● **Your assignment**:
The material below holds a span beginning at the line with "### Code Style" and ending at the line with "Utilisez l'un des". Quote that span exactly, both ends included, and only that span.

───

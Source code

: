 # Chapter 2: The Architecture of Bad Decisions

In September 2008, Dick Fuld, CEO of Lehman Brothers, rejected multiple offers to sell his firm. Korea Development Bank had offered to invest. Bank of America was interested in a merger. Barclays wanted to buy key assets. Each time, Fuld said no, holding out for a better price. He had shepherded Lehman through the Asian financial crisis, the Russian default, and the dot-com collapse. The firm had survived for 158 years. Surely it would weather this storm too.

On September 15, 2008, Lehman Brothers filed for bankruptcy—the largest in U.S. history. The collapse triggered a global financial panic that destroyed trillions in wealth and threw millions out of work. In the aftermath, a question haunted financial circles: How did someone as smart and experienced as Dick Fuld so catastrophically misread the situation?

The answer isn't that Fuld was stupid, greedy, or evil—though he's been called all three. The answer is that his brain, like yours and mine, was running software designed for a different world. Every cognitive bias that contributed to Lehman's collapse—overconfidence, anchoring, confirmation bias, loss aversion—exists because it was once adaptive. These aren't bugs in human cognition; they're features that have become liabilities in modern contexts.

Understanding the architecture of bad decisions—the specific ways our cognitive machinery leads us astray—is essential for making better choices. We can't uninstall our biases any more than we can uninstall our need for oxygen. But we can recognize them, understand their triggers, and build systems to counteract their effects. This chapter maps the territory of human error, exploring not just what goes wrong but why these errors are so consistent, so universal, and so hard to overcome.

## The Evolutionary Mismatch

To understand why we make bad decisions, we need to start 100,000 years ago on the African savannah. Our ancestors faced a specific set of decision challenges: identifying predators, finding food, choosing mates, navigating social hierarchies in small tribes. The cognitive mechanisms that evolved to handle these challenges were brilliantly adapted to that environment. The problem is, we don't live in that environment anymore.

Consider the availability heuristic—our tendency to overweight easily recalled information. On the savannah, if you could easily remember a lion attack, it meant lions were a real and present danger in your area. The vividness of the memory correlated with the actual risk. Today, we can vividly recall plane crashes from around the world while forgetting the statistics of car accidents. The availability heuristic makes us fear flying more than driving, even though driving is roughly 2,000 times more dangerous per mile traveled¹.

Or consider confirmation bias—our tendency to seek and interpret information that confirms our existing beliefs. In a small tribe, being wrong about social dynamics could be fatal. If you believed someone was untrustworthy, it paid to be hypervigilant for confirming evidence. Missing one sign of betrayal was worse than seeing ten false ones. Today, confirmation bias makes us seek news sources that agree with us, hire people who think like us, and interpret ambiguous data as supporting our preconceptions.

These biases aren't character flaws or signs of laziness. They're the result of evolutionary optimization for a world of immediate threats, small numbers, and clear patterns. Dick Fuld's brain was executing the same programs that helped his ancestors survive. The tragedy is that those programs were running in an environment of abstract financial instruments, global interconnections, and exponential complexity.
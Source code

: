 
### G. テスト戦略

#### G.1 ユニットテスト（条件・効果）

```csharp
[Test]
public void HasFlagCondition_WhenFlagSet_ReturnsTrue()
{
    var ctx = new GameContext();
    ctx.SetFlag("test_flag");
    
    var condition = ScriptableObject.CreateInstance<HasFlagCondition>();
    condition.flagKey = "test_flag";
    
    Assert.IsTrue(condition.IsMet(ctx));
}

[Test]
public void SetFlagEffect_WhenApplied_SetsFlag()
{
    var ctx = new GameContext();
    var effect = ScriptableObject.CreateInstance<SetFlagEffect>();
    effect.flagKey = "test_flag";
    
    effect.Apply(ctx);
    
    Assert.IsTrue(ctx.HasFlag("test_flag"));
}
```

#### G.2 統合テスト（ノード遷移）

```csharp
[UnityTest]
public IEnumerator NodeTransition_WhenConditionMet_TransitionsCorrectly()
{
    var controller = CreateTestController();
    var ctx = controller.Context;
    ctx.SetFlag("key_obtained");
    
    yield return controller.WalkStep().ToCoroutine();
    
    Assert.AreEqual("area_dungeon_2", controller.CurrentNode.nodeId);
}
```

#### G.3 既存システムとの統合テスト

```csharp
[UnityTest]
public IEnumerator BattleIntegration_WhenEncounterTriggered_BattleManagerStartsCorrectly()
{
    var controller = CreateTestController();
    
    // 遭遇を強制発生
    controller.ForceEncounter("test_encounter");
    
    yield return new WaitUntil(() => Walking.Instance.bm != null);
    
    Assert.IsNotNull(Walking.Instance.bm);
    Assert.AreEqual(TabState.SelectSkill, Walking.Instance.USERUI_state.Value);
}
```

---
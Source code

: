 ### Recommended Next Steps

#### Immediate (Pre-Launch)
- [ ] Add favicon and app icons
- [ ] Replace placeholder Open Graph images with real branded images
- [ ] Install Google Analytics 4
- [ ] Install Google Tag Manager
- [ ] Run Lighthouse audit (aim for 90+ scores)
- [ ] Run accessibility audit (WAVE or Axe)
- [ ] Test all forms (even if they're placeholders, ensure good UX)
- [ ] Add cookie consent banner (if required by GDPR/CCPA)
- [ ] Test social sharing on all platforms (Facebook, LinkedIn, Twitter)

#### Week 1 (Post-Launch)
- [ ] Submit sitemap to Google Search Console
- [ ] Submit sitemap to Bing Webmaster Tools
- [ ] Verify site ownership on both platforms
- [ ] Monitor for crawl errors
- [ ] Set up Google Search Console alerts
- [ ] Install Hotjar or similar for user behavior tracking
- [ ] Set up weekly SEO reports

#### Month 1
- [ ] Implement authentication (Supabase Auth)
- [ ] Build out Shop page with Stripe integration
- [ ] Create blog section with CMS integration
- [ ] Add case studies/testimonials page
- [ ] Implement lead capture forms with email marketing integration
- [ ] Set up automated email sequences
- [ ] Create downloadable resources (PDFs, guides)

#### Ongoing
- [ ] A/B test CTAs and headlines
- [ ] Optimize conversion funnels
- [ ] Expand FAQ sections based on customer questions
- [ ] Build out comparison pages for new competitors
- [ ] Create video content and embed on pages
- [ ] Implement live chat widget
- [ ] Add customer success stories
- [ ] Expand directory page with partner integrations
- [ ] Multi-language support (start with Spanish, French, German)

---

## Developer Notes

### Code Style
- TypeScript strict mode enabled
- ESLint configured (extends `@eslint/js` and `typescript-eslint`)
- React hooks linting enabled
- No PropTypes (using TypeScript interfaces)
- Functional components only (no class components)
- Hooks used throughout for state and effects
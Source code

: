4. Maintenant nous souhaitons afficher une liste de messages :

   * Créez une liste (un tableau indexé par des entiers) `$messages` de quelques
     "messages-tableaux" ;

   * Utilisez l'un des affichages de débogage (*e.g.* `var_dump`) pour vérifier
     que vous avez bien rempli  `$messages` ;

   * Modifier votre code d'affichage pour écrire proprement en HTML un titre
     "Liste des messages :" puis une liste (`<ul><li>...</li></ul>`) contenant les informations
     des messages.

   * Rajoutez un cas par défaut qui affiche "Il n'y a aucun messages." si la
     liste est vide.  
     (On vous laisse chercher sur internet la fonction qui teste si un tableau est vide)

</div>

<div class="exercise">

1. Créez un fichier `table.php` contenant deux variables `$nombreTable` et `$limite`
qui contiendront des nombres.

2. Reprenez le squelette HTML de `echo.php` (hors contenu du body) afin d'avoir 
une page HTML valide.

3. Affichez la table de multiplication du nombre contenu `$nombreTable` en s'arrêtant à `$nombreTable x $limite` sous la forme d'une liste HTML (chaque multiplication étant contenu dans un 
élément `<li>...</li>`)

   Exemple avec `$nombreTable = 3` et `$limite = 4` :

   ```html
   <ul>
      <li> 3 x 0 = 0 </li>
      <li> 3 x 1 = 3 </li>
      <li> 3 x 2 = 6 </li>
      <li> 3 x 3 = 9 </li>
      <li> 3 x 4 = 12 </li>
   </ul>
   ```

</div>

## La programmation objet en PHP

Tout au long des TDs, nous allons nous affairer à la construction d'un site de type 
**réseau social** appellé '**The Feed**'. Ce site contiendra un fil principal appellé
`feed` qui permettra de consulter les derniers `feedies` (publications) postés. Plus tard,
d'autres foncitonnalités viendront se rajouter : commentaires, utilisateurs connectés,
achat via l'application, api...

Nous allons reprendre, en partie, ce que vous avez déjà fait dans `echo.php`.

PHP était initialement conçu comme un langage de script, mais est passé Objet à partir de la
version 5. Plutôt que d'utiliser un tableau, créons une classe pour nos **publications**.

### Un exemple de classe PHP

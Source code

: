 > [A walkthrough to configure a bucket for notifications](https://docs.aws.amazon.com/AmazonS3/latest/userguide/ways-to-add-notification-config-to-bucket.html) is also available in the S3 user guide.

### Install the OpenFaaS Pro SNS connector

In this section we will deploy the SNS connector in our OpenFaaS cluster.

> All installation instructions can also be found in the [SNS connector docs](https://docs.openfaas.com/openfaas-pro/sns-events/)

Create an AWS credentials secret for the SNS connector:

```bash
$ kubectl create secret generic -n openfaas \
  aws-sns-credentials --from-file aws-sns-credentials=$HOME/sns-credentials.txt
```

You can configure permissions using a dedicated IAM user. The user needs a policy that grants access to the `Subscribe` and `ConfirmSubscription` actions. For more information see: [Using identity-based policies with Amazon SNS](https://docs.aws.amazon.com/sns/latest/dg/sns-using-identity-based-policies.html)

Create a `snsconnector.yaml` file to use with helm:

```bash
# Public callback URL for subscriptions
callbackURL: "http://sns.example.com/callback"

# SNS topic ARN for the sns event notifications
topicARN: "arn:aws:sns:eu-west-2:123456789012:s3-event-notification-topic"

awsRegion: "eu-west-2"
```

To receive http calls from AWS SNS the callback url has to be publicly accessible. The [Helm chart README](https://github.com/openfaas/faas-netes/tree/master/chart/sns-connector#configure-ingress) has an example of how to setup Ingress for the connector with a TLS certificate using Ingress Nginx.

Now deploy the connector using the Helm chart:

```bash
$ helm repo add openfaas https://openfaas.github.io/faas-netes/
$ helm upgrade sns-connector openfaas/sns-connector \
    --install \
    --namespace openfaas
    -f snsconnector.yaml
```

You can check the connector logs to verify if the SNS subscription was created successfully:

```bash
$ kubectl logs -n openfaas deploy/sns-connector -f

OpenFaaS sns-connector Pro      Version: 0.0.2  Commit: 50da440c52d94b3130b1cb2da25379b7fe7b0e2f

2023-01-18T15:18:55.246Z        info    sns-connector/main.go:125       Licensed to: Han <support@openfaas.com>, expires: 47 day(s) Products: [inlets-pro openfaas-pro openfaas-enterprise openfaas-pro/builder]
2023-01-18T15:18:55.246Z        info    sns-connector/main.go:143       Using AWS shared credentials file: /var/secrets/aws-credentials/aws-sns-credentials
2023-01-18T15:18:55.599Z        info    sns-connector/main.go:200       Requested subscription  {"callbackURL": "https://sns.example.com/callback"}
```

───

● **Output for this task**:
### Code Style
- TypeScript strict mode enabled
- ESLint configured (extends `@eslint/js` and `typescript-eslint`)
- React hooks linting enabled
- No PropTypes (using TypeScript interfaces)
- Functional components only (no class components)
- Hooks used throughout for state and effects
Source code

:4. Maintenant nous souhaitons afficher une liste de messages :

   * Créez une liste (un tableau indexé par des entiers) `$messages` de quelques
     "messages-tableaux" ;

   * Utilisez l'un des affichages de débogage (*e.g.* `var_dump`) pour vérifier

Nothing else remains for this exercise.